Вторая попытка украинизации…
Украина – великая, плодородная, щедрая на таланты и личности страна! Особого расцвета в советское время она достигла при Петре Ефимовиче Шелесте (14.02.1908—22.01.1996), которого уважительно называли «директором Украины». Крепкий хозяйственник, он руководил Украиной в течение десяти лет – с 1963-го по 1972 год и поднял ее экономику, оставив позади остальные советские республики. В этом человеке в концентрированном виде предстали все национальные черты – природная смекалка, цепкий ум, хитрость, изворотливость и практичность. Могу заверить: если я не напишу о нем, то больше никто не скажет о Петре Ефимовиче ни доброго, ни плохого слова. Сейчас пытаются всячески стереть советское прошлое. Я вспоминаю, что, когда моему сыну Гене не нравились оценки в дневнике, он их стирал чернильной резинкой… и получалась дырка, вместе со словами уходила бумага. Вот так в нашей истории убирают имена и события, на их месте – дырка, пустота…
П.Е. Шелест
Родился Шелест на Слобожанщине в семье крестьянина, полного Георгиевского кавалера русско-турецкой войны Ефима Дмитриевича. Окончил земскую четырехлетнюю школу. Батрачил, работал почтальоном, с 1922 года – рабочим на железной дороге. С октября 1923-го не расставался с комсомолом, но, в отличие от Кобзона, «вечно молодым не стал» и парик не носил, хотя полностью облысел после перенесенной малярии. С 1926 года – на комсомольской работе. Далее обычный рост партийного функционера сочетался с руководящей деятельностью в оборонной промышленности: секретарь Харьковского горкома партии в 1940–1941 годах; завотдел Челябинского обкома партии; в 1942—1943-м – инструктор отдела оборонной промышленности Управления кадров ЦК ВКП(б), с 1943-го – парторг Саратовского завода № 306.

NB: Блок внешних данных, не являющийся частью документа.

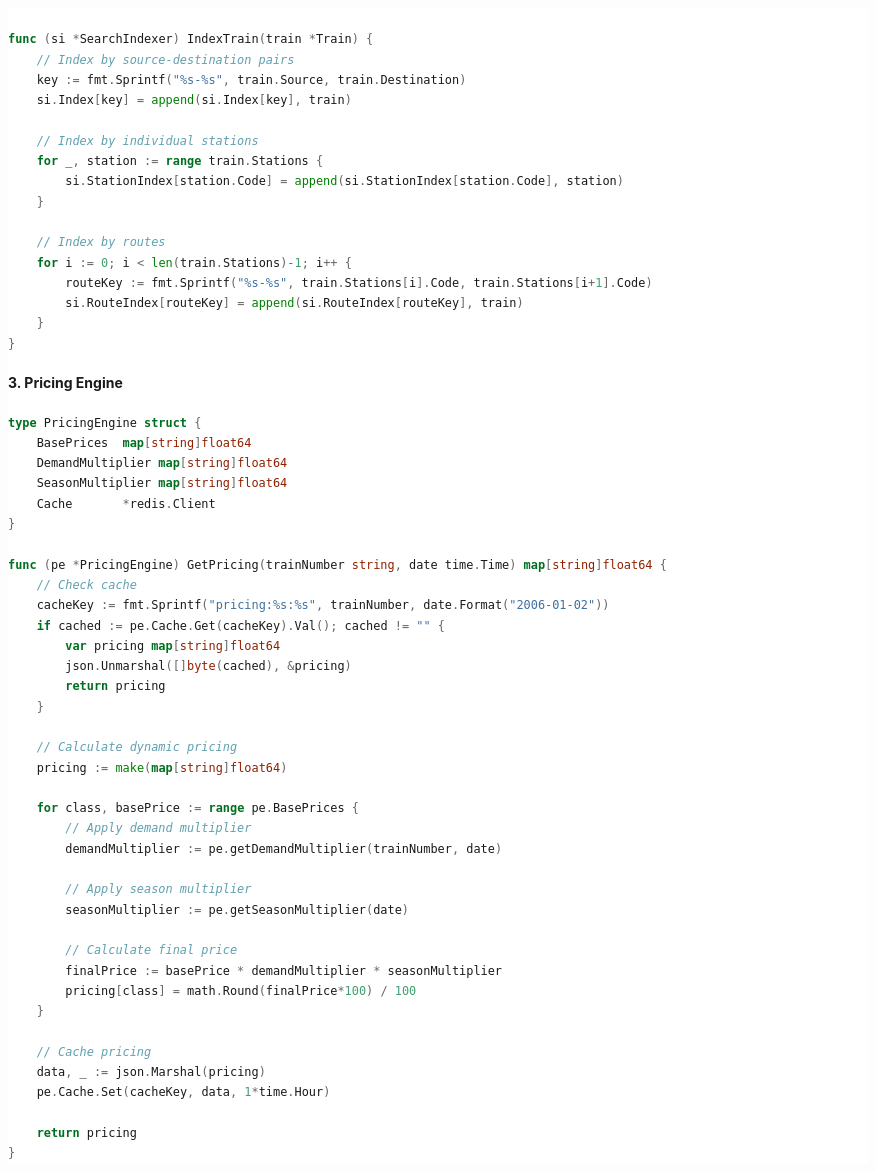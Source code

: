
 ```go

func (si *SearchIndexer) IndexTrain(train *Train) {
    // Index by source-destination pairs
    key := fmt.Sprintf("%s-%s", train.Source, train.Destination)
    si.Index[key] = append(si.Index[key], train)
    
    // Index by individual stations
    for _, station := range train.Stations {
        si.StationIndex[station.Code] = append(si.StationIndex[station.Code], station)
    }
    
    // Index by routes
    for i := 0; i < len(train.Stations)-1; i++ {
        routeKey := fmt.Sprintf("%s-%s", train.Stations[i].Code, train.Stations[i+1].Code)
        si.RouteIndex[routeKey] = append(si.RouteIndex[routeKey], train)
    }
}
```

#### 3. Pricing Engine
```go
type PricingEngine struct {
    BasePrices  map[string]float64
    DemandMultiplier map[string]float64
    SeasonMultiplier map[string]float64
    Cache       *redis.Client
}

func (pe *PricingEngine) GetPricing(trainNumber string, date time.Time) map[string]float64 {
    // Check cache
    cacheKey := fmt.Sprintf("pricing:%s:%s", trainNumber, date.Format("2006-01-02"))
    if cached := pe.Cache.Get(cacheKey).Val(); cached != "" {
        var pricing map[string]float64
        json.Unmarshal([]byte(cached), &pricing)
        return pricing
    }
    
    // Calculate dynamic pricing
    pricing := make(map[string]float64)
    
    for class, basePrice := range pe.BasePrices {
        // Apply demand multiplier
        demandMultiplier := pe.getDemandMultiplier(trainNumber, date)
        
        // Apply season multiplier
        seasonMultiplier := pe.getSeasonMultiplier(date)
        
        // Calculate final price
        finalPrice := basePrice * demandMultiplier * seasonMultiplier
        pricing[class] = math.Round(finalPrice*100) / 100
    }
    
    // Cache pricing
    data, _ := json.Marshal(pricing)
    pe.Cache.Set(cacheKey, data, 1*time.Hour)
    
    return pricing
}
```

Перенесемся в наш город. В 1950–1954 годах Петр Шелест – директор Киевского завода № 473. Под его руководством было налажено серийное производство самолетов Ан-2 и Ил-8. В 1953-м одновременно был первым заместителем председателя Киевского горсовета. Наголо брил голову, имел могучий борцовский затылок, в минуты гнева наливавшийся кровью. В отношениях с подчиненными мог быть довольно грубым и авторитарным.
С 1954 года Петр Шелест вновь на партийной работе: второй секретарь Киевского горкома Компартии Украины (1954), второй, а потом и первый секретарь Киевского обкома КПУ (1954–1957 и 1957–1962 соответственно), председатель Бюро ЦК КПУ по промышленности и строительству (1962). 2 июля 1963 года, минуя должности второго секретаря ЦК КПУ и Председателя Совета Министров республики, по прямому указанию Н. С. Хрущева был избран первым секретарем ЦК КПУ вместо Н. В. Подгорного, переведенного на работу в ЦК КПСС.
После XX съезда КПСС Петр Шелест возглавил Комиссию Верховного Совета СССР по реабилитации незаконно репрессированных граждан на территории Киевской и Винницкой областей. За 8 месяцев комиссия рассмотрела дела на 150 350 заключенных, из них 8500 человек были освобождены немедленно, остальным сокращен срок лишения свободы. В 1958-м Киевская область, руководимая им, была награждена орденом Ленина, который вручил Хрущев.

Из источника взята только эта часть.